# Data shown:
· · · ·

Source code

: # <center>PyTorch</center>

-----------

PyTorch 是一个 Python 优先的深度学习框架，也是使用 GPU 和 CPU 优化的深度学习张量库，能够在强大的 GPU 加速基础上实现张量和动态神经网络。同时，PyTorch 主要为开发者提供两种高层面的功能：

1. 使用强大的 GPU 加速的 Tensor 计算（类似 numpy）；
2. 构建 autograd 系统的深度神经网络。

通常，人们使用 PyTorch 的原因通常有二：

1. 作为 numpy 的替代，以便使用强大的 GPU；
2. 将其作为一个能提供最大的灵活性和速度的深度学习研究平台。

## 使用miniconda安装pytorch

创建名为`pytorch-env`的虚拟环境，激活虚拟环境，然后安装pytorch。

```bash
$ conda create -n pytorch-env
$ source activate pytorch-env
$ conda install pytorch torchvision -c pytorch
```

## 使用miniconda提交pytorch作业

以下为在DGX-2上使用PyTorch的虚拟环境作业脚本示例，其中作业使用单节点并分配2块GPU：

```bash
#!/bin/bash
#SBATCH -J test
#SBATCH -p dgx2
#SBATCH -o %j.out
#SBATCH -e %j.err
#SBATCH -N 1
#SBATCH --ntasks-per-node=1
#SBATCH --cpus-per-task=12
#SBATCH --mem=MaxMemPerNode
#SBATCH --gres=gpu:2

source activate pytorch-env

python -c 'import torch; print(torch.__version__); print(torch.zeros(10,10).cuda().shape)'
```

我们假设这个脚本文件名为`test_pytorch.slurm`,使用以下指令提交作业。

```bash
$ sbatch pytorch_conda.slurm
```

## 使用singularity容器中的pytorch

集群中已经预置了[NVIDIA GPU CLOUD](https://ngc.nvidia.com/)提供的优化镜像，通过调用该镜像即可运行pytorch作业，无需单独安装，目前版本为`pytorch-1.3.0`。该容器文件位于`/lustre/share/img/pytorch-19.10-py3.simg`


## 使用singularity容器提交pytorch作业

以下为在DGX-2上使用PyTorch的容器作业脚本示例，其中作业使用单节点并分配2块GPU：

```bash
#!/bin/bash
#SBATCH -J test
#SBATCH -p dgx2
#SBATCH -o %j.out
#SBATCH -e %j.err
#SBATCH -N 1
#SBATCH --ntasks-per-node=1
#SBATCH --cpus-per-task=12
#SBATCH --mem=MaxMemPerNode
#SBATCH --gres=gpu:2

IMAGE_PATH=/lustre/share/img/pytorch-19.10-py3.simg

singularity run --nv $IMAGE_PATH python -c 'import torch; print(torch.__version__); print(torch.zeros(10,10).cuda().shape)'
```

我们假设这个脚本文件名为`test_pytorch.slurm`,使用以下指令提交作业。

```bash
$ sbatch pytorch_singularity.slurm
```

· · · ·

# Assignment:
Only lines holding the word "numpy" are wanted here; copy each from the listing.

# Written reply:
1. 使用强大的 GPU 加速的 Tensor 计算（类似 numpy）；
1. 作为 numpy 的替代，以便使用强大的 GPU；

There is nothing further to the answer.